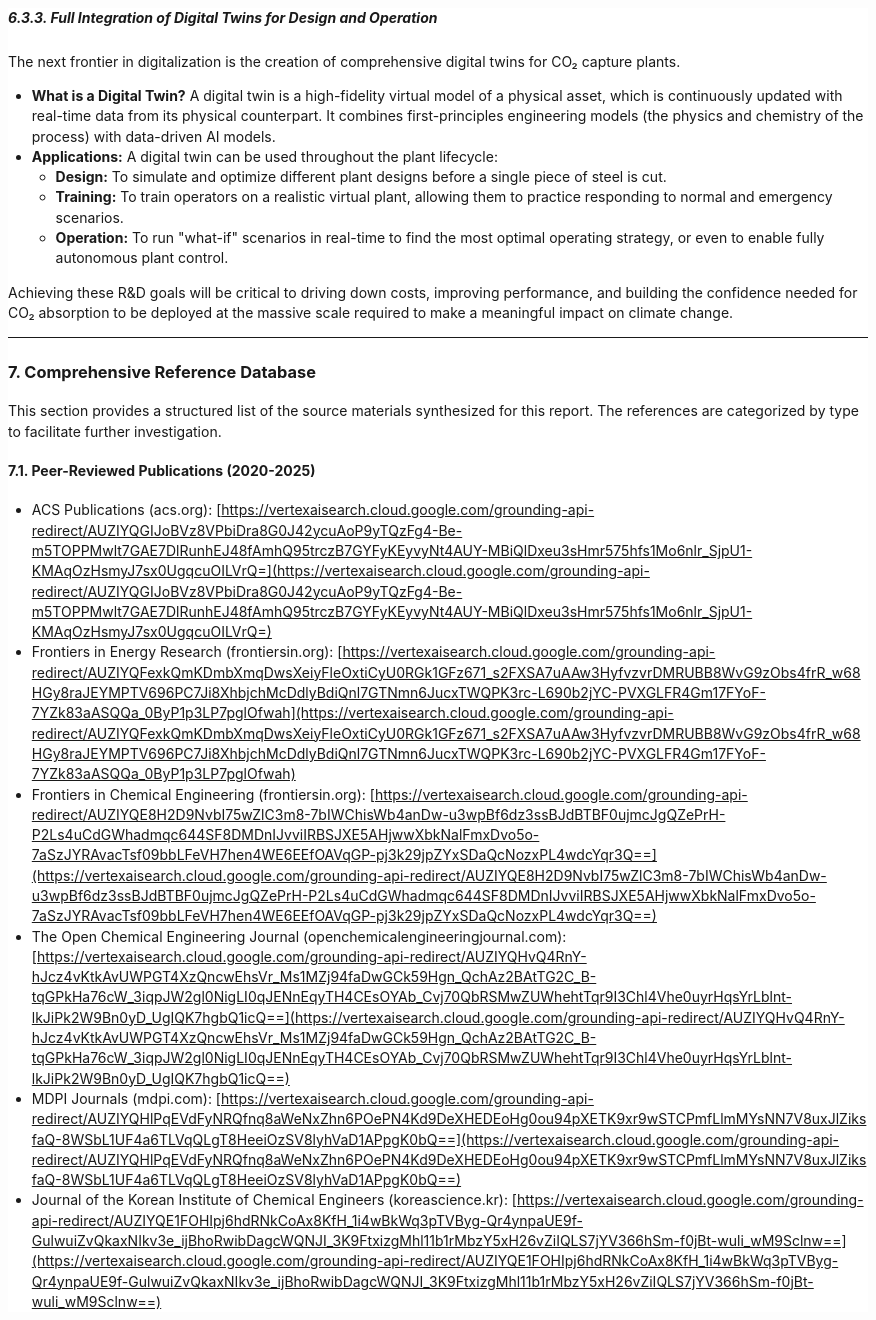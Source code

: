 ##### **6.3.3. Full Integration of Digital Twins for Design and Operation**
The next frontier in digitalization is the creation of comprehensive digital twins for CO₂ capture plants.
*   **What is a Digital Twin?** A digital twin is a high-fidelity virtual model of a physical asset, which is continuously updated with real-time data from its physical counterpart. It combines first-principles engineering models (the physics and chemistry of the process) with data-driven AI models.
*   **Applications:** A digital twin can be used throughout the plant lifecycle:
    *   **Design:** To simulate and optimize different plant designs before a single piece of steel is cut.
    *   **Training:** To train operators on a realistic virtual plant, allowing them to practice responding to normal and emergency scenarios.
    *   **Operation:** To run "what-if" scenarios in real-time to find the most optimal operating strategy, or even to enable fully autonomous plant control.

Achieving these R&D goals will be critical to driving down costs, improving performance, and building the confidence needed for CO₂ absorption to be deployed at the massive scale required to make a meaningful impact on climate change.

---

### **7. Comprehensive Reference Database**

This section provides a structured list of the source materials synthesized for this report. The references are categorized by type to facilitate further investigation.

#### **7.1. Peer-Reviewed Publications (2020-2025)**
*   ACS Publications (acs.org): [https://vertexaisearch.cloud.google.com/grounding-api-redirect/AUZIYQGIJoBVz8VPbiDra8G0J42ycuAoP9yTQzFg4-Be-m5TOPPMwlt7GAE7DlRunhEJ48fAmhQ95trczB7GYFyKEyvyNt4AUY-MBiQlDxeu3sHmr575hfs1Mo6nlr_SjpU1-KMAqOzHsmyJ7sx0UgqcuOILVrQ=](https://vertexaisearch.cloud.google.com/grounding-api-redirect/AUZIYQGIJoBVz8VPbiDra8G0J42ycuAoP9yTQzFg4-Be-m5TOPPMwlt7GAE7DlRunhEJ48fAmhQ95trczB7GYFyKEyvyNt4AUY-MBiQlDxeu3sHmr575hfs1Mo6nlr_SjpU1-KMAqOzHsmyJ7sx0UgqcuOILVrQ=)
*   Frontiers in Energy Research (frontiersin.org): [https://vertexaisearch.cloud.google.com/grounding-api-redirect/AUZIYQFexkQmKDmbXmqDwsXeiyFleOxtiCyU0RGk1GFz671_s2FXSA7uAAw3HyfvzvrDMRUBB8WvG9zObs4frR_w68HGy8raJEYMPTV696PC7Ji8XhbjchMcDdlyBdiQnl7GTNmn6JucxTWQPK3rc-L690b2jYC-PVXGLFR4Gm17FYoF-7YZk83aASQQa_0ByP1p3LP7pglOfwah](https://vertexaisearch.cloud.google.com/grounding-api-redirect/AUZIYQFexkQmKDmbXmqDwsXeiyFleOxtiCyU0RGk1GFz671_s2FXSA7uAAw3HyfvzvrDMRUBB8WvG9zObs4frR_w68HGy8raJEYMPTV696PC7Ji8XhbjchMcDdlyBdiQnl7GTNmn6JucxTWQPK3rc-L690b2jYC-PVXGLFR4Gm17FYoF-7YZk83aASQQa_0ByP1p3LP7pglOfwah)
*   Frontiers in Chemical Engineering (frontiersin.org): [https://vertexaisearch.cloud.google.com/grounding-api-redirect/AUZIYQE8H2D9NvbI75wZlC3m8-7bIWChisWb4anDw-u3wpBf6dz3ssBJdBTBF0ujmcJgQZePrH-P2Ls4uCdGWhadmqc644SF8DMDnIJvviIRBSJXE5AHjwwXbkNalFmxDvo5o-7aSzJYRAvacTsf09bbLFeVH7hen4WE6EEfOAVqGP-pj3k29jpZYxSDaQcNozxPL4wdcYqr3Q==](https://vertexaisearch.cloud.google.com/grounding-api-redirect/AUZIYQE8H2D9NvbI75wZlC3m8-7bIWChisWb4anDw-u3wpBf6dz3ssBJdBTBF0ujmcJgQZePrH-P2Ls4uCdGWhadmqc644SF8DMDnIJvviIRBSJXE5AHjwwXbkNalFmxDvo5o-7aSzJYRAvacTsf09bbLFeVH7hen4WE6EEfOAVqGP-pj3k29jpZYxSDaQcNozxPL4wdcYqr3Q==)
*   The Open Chemical Engineering Journal (openchemicalengineeringjournal.com): [https://vertexaisearch.cloud.google.com/grounding-api-redirect/AUZIYQHvQ4RnY-hJcz4vKtkAvUWPGT4XzQncwEhsVr_Ms1MZj94faDwGCk59Hgn_QchAz2BAtTG2C_B-tqGPkHa76cW_3iqpJW2gl0NigLI0qJENnEqyTH4CEsOYAb_Cvj70QbRSMwZUWhehtTqr9I3Chl4Vhe0uyrHqsYrLblnt-lkJiPk2W9Bn0yD_UgIQK7hgbQ1icQ==](https://vertexaisearch.cloud.google.com/grounding-api-redirect/AUZIYQHvQ4RnY-hJcz4vKtkAvUWPGT4XzQncwEhsVr_Ms1MZj94faDwGCk59Hgn_QchAz2BAtTG2C_B-tqGPkHa76cW_3iqpJW2gl0NigLI0qJENnEqyTH4CEsOYAb_Cvj70QbRSMwZUWhehtTqr9I3Chl4Vhe0uyrHqsYrLblnt-lkJiPk2W9Bn0yD_UgIQK7hgbQ1icQ==)
*   MDPI Journals (mdpi.com): [https://vertexaisearch.cloud.google.com/grounding-api-redirect/AUZIYQHlPqEVdFyNRQfnq8aWeNxZhn6POePN4Kd9DeXHEDEoHg0ou94pXETK9xr9wSTCPmfLlmMYsNN7V8uxJlZiksfaQ-8WSbL1UF4a6TLVqQLgT8HeeiOzSV8lyhVaD1APpgK0bQ==](https://vertexaisearch.cloud.google.com/grounding-api-redirect/AUZIYQHlPqEVdFyNRQfnq8aWeNxZhn6POePN4Kd9DeXHEDEoHg0ou94pXETK9xr9wSTCPmfLlmMYsNN7V8uxJlZiksfaQ-8WSbL1UF4a6TLVqQLgT8HeeiOzSV8lyhVaD1APpgK0bQ==)
*   Journal of the Korean Institute of Chemical Engineers (koreascience.kr): [https://vertexaisearch.cloud.google.com/grounding-api-redirect/AUZIYQE1FOHIpj6hdRNkCoAx8KfH_1i4wBkWq3pTVByg-Qr4ynpaUE9f-GulwuiZvQkaxNIkv3e_ijBhoRwibDagcWQNJI_3K9FtxizgMhl11b1rMbzY5xH26vZiIQLS7jYV366hSm-f0jBt-wuli_wM9Sclnw==](https://vertexaisearch.cloud.google.com/grounding-api-redirect/AUZIYQE1FOHIpj6hdRNkCoAx8KfH_1i4wBkWq3pTVByg-Qr4ynpaUE9f-GulwuiZvQkaxNIkv3e_ijBhoRwibDagcWQNJI_3K9FtxizgMhl11b1rMbzY5xH26vZiIQLS7jYV366hSm-f0jBt-wuli_wM9Sclnw==)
--------------------
#### REQUIREMENT
With the images left out, set down each record exactly as it appears.

#### PROBLEM SOLUTION
Source code

: ##### **6.3.3. Full Integration of Digital Twins for Design and Operation**
The next frontier in digitalization is the creation of comprehensive digital twins for CO₂ capture plants.
*   **What is a Digital Twin?** A digital twin is a high-fidelity virtual model of a physical asset, which is continuously updated with real-time data from its physical counterpart. It combines first-principles engineering models (the physics and chemistry of the process) with data-driven AI models.
*   **Applications:** A digital twin can be used throughout the plant lifecycle:
    *   **Design:** To simulate and optimize different plant designs before a single piece of steel is cut.
    *   **Training:** To train operators on a realistic virtual plant, allowing them to practice responding to normal and emergency scenarios.
    *   **Operation:** To run "what-if" scenarios in real-time to find the most optimal operating strategy, or even to enable fully autonomous plant control.

Achieving these R&D goals will be critical to driving down costs, improving performance, and building the confidence needed for CO₂ absorption to be deployed at the massive scale required to make a meaningful impact on climate change.

---

### **7. Comprehensive Reference Database**

This section provides a structured list of the source materials synthesized for this report. The references are categorized by type to facilitate further investigation.

#### **7.1. Peer-Reviewed Publications (2020-2025)**
*   ACS Publications (acs.org): [https://vertexaisearch.cloud.google.com/grounding-api-redirect/AUZIYQGIJoBVz8VPbiDra8G0J42ycuAoP9yTQzFg4-Be-m5TOPPMwlt7GAE7DlRunhEJ48fAmhQ95trczB7GYFyKEyvyNt4AUY-MBiQlDxeu3sHmr575hfs1Mo6nlr_SjpU1-KMAqOzHsmyJ7sx0UgqcuOILVrQ=](https://vertexaisearch.cloud.google.com/grounding-api-redirect/AUZIYQGIJoBVz8VPbiDra8G0J42ycuAoP9yTQzFg4-Be-m5TOPPMwlt7GAE7DlRunhEJ48fAmhQ95trczB7GYFyKEyvyNt4AUY-MBiQlDxeu3sHmr575hfs1Mo6nlr_SjpU1-KMAqOzHsmyJ7sx0UgqcuOILVrQ=)
*   Frontiers in Energy Research (frontiersin.org): [https://vertexaisearch.cloud.google.com/grounding-api-redirect/AUZIYQFexkQmKDmbXmqDwsXeiyFleOxtiCyU0RGk1GFz671_s2FXSA7uAAw3HyfvzvrDMRUBB8WvG9zObs4frR_w68HGy8raJEYMPTV696PC7Ji8XhbjchMcDdlyBdiQnl7GTNmn6JucxTWQPK3rc-L690b2jYC-PVXGLFR4Gm17FYoF-7YZk83aASQQa_0ByP1p3LP7pglOfwah](https://vertexaisearch.cloud.google.com/grounding-api-redirect/AUZIYQFexkQmKDmbXmqDwsXeiyFleOxtiCyU0RGk1GFz671_s2FXSA7uAAw3HyfvzvrDMRUBB8WvG9zObs4frR_w68HGy8raJEYMPTV696PC7Ji8XhbjchMcDdlyBdiQnl7GTNmn6JucxTWQPK3rc-L690b2jYC-PVXGLFR4Gm17FYoF-7YZk83aASQQa_0ByP1p3LP7pglOfwah)
*   Frontiers in Chemical Engineering (frontiersin.org): [https://vertexaisearch.cloud.google.com/grounding-api-redirect/AUZIYQE8H2D9NvbI75wZlC3m8-7bIWChisWb4anDw-u3wpBf6dz3ssBJdBTBF0ujmcJgQZePrH-P2Ls4uCdGWhadmqc644SF8DMDnIJvviIRBSJXE5AHjwwXbkNalFmxDvo5o-7aSzJYRAvacTsf09bbLFeVH7hen4WE6EEfOAVqGP-pj3k29jpZYxSDaQcNozxPL4wdcYqr3Q==](https://vertexaisearch.cloud.google.com/grounding-api-redirect/AUZIYQE8H2D9NvbI75wZlC3m8-7bIWChisWb4anDw-u3wpBf6dz3ssBJdBTBF0ujmcJgQZePrH-P2Ls4uCdGWhadmqc644SF8DMDnIJvviIRBSJXE5AHjwwXbkNalFmxDvo5o-7aSzJYRAvacTsf09bbLFeVH7hen4WE6EEfOAVqGP-pj3k29jpZYxSDaQcNozxPL4wdcYqr3Q==)
*   The Open Chemical Engineering Journal (openchemicalengineeringjournal.com): [https://vertexaisearch.cloud.google.com/grounding-api-redirect/AUZIYQHvQ4RnY-hJcz4vKtkAvUWPGT4XzQncwEhsVr_Ms1MZj94faDwGCk59Hgn_QchAz2BAtTG2C_B-tqGPkHa76cW_3iqpJW2gl0NigLI0qJENnEqyTH4CEsOYAb_Cvj70QbRSMwZUWhehtTqr9I3Chl4Vhe0uyrHqsYrLblnt-lkJiPk2W9Bn0yD_UgIQK7hgbQ1icQ==](https://vertexaisearch.cloud.google.com/grounding-api-redirect/AUZIYQHvQ4RnY-hJcz4vKtkAvUWPGT4XzQncwEhsVr_Ms1MZj94faDwGCk59Hgn_QchAz2BAtTG2C_B-tqGPkHa76cW_3iqpJW2gl0NigLI0qJENnEqyTH4CEsOYAb_Cvj70QbRSMwZUWhehtTqr9I3Chl4Vhe0uyrHqsYrLblnt-lkJiPk2W9Bn0yD_UgIQK7hgbQ1icQ==)
*   MDPI Journals (mdpi.com): [https://vertexaisearch.cloud.google.com/grounding-api-redirect/AUZIYQHlPqEVdFyNRQfnq8aWeNxZhn6POePN4Kd9DeXHEDEoHg0ou94pXETK9xr9wSTCPmfLlmMYsNN7V8uxJlZiksfaQ-8WSbL1UF4a6TLVqQLgT8HeeiOzSV8lyhVaD1APpgK0bQ==](https://vertexaisearch.cloud.google.com/grounding-api-redirect/AUZIYQHlPqEVdFyNRQfnq8aWeNxZhn6POePN4Kd9DeXHEDEoHg0ou94pXETK9xr9wSTCPmfLlmMYsNN7V8uxJlZiksfaQ-8WSbL1UF4a6TLVqQLgT8HeeiOzSV8lyhVaD1APpgK0bQ==)
*   Journal of the Korean Institute of Chemical Engineers (koreascience.kr): [https://vertexaisearch.cloud.google.com/grounding-api-redirect/AUZIYQE1FOHIpj6hdRNkCoAx8KfH_1i4wBkWq3pTVByg-Qr4ynpaUE9f-GulwuiZvQkaxNIkv3e_ijBhoRwibDagcWQNJI_3K9FtxizgMhl11b1rMbzY5xH26vZiIQLS7jYV366hSm-f0jBt-wuli_wM9Sclnw==](https://vertexaisearch.cloud.google.com/grounding-api-redirect/AUZIYQE1FOHIpj6hdRNkCoAx8KfH_1i4wBkWq3pTVByg-Qr4ynpaUE9f-GulwuiZvQkaxNIkv3e_ijBhoRwibDagcWQNJI_3K9FtxizgMhl11b1rMbzY5xH26vZiIQLS7jYV366hSm-f0jBt-wuli_wM9Sclnw==)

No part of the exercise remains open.